タイトルで「最も優れたタイヤシステムは?」と謳っているにもかかわらず、「正解は〇〇〇です」と断言はしていません。
「使う環境」「求めている性能」「乗り手の知識や技術」などによって正解は変わるからです。言い換えれば、「唯一絶対の正解なんてない」んです。
これはタイヤ/ホイールシステムに限った話ではありません。
フレーム、コンポ、その他パーツ、ポジション、ペダリング、タイヤの幅や空気圧、走り方、楽しみ方、自転車との付き合い方などにも言えること。要するに自転車にまつわるあらゆることに正解はないんです。
色んな技術者に話を聞いても同じ。

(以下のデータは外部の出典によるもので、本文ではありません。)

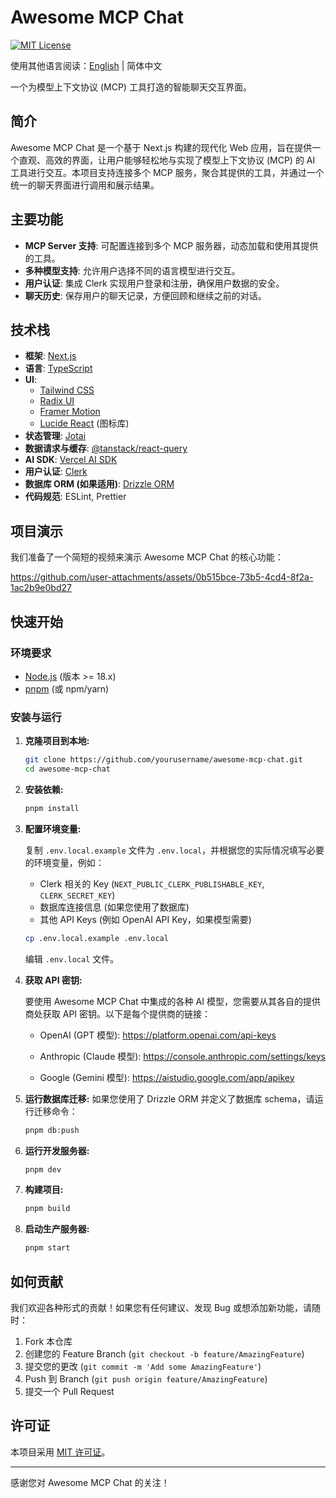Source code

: # Awesome MCP Chat

[![MIT License](https://img.shields.io/badge/License-MIT-green.svg)](LICENSE)

使用其他语言阅读：[English](./README.MD) | 简体中文

一个为模型上下文协议 (MCP) 工具打造的智能聊天交互界面。

## 简介

Awesome MCP Chat 是一个基于 Next.js 构建的现代化 Web 应用，旨在提供一个直观、高效的界面，让用户能够轻松地与实现了模型上下文协议 (MCP) 的 AI 工具进行交互。本项目支持连接多个 MCP 服务，聚合其提供的工具，并通过一个统一的聊天界面进行调用和展示结果。

## 主要功能

- **MCP Server 支持**: 可配置连接到多个 MCP 服务器，动态加载和使用其提供的工具。
- **多种模型支持**: 允许用户选择不同的语言模型进行交互。
- **用户认证**: 集成 Clerk 实现用户登录和注册，确保用户数据的安全。
- **聊天历史**: 保存用户的聊天记录，方便回顾和继续之前的对话。

## 技术栈

- **框架**: [Next.js](https://nextjs.org/)
- **语言**: [TypeScript](https://www.typescriptlang.org/)
- **UI**:
  - [Tailwind CSS](https://tailwindcss.com/)
  - [Radix UI](https://www.radix-ui.com/)
  - [Framer Motion](https://www.framer.com/motion/)
  - [Lucide React](https://lucide.dev/) (图标库)
- **状态管理**: [Jotai](https://jotai.org/)
- **数据请求与缓存**: [@tanstack/react-query](https://tanstack.com/query/latest)
- **AI SDK**: [Vercel AI SDK](https://sdk.vercel.ai/)
- **用户认证**: [Clerk](https://clerk.com/)
- **数据库 ORM (如果适用)**: [Drizzle ORM](https://orm.drizzle.team/)
- **代码规范**: ESLint, Prettier

## 项目演示

我们准备了一个简短的视频来演示 Awesome MCP Chat 的核心功能：

https://github.com/user-attachments/assets/0b515bce-73b5-4cd4-8f2a-1ac2b9e0bd27

## 快速开始

### 环境要求

- [Node.js](https://nodejs.org/) (版本 >= 18.x)
- [pnpm](https://pnpm.io/) (或 npm/yarn)

### 安装与运行

1.  **克隆项目到本地:**

    ```bash
    git clone https://github.com/yourusername/awesome-mcp-chat.git
    cd awesome-mcp-chat
    ```

2.  **安装依赖:**

    ```bash
    pnpm install
    ```

3.  **配置环境变量:**

    复制 `.env.local.example` 文件为 `.env.local`，并根据您的实际情况填写必要的环境变量，例如：

    - Clerk 相关的 Key (`NEXT_PUBLIC_CLERK_PUBLISHABLE_KEY`, `CLERK_SECRET_KEY`)
    - 数据库连接信息 (如果您使用了数据库)
    - 其他 API Keys (例如 OpenAI API Key，如果模型需要)

    ```bash
    cp .env.local.example .env.local
    ```

    编辑 `.env.local` 文件。

4.  **获取 API 密钥:**

    要使用 Awesome MCP Chat 中集成的各种 AI 模型，您需要从其各自的提供商处获取 API 密钥。以下是每个提供商的链接：

    - OpenAI (GPT 模型): https://platform.openai.com/api-keys

    - Anthropic (Claude 模型): https://console.anthropic.com/settings/keys

    - Google (Gemini 模型): https://aistudio.google.com/app/apikey

5.  **运行数据库迁移:**
    如果您使用了 Drizzle ORM 并定义了数据库 schema，请运行迁移命令：

    ```bash
    pnpm db:push
    ```

6.  **运行开发服务器:**

    ```bash
    pnpm dev
    ```

7.  **构建项目:**

    ```bash
    pnpm build
    ```

8.  **启动生产服务器:**
    ```bash
    pnpm start
    ```

## 如何贡献

我们欢迎各种形式的贡献！如果您有任何建议、发现 Bug 或想添加新功能，请随时：

1.  Fork 本仓库
2.  创建您的 Feature Branch (`git checkout -b feature/AmazingFeature`)
3.  提交您的更改 (`git commit -m 'Add some AmazingFeature'`)
4.  Push 到 Branch (`git push origin feature/AmazingFeature`)
5.  提交一个 Pull Request

## 许可证

本项目采用 [MIT 许可证](./LICENSE)。

---

感谢您对 Awesome MCP Chat 的关注！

皆さん口を揃えてこう言われます。
「ただ一つの“正しい設計”なんてありません。正解は、使う環境、目的、素材、コスト、様々な前提条件によって変わります」。
自転車って、真面目に考えれば考えるほどそういう思考に帰結していきます。
テストの回答みたいに、自転車の機材や乗り方にただ一つの正解を求めたくなるのも分かります。誰もが「正しいポジション」とか「一番速いバイク」を知りたいと思っているはずですから。

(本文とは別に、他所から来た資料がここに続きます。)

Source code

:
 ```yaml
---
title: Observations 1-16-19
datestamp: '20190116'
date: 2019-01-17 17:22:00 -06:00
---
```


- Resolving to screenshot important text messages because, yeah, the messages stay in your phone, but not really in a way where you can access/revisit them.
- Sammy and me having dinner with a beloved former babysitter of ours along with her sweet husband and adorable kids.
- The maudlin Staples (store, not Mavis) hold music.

でも、自転車が本当に面白くなってくるのは、「正解はたくさんある」ことに気づいてから。「自分だけの正解を見つけるためのプロセス」が自転車趣味の楽しみでもあることが分かってからだと思うんです。
正解がないからこそ自転車は面白い。僕はそう思います。
だから、「これが正解です」という分かりやすい答えは提示できないかもしれません。
でも、小畑さんの知識と経験をお借りしつつ、読者の皆さん各人の正解への道案内はできるかもしれない、と思ってます。
この連載が、自転車と共に暮らす日々のヒントになると嬉しいです。